WORK TO COMPLETE:
Below are the entries; tally the lines holding the string "email" and give only that figure.

== Segment start ==

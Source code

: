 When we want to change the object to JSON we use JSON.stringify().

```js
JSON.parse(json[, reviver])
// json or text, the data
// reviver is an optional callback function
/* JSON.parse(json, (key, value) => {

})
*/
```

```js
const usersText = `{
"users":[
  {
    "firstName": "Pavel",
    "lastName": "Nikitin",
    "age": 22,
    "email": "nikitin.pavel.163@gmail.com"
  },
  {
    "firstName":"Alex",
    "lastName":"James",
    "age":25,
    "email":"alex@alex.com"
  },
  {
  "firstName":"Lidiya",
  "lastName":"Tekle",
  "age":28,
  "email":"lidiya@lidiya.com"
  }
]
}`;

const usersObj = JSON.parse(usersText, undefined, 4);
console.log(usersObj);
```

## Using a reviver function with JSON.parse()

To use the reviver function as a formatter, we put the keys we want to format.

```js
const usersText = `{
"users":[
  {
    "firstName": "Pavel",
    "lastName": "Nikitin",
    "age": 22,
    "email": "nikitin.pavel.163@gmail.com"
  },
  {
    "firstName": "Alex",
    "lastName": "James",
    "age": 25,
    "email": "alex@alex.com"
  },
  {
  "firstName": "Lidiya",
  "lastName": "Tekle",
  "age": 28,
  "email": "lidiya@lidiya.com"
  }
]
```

== Segment end ==

ANSWER BELOW:
6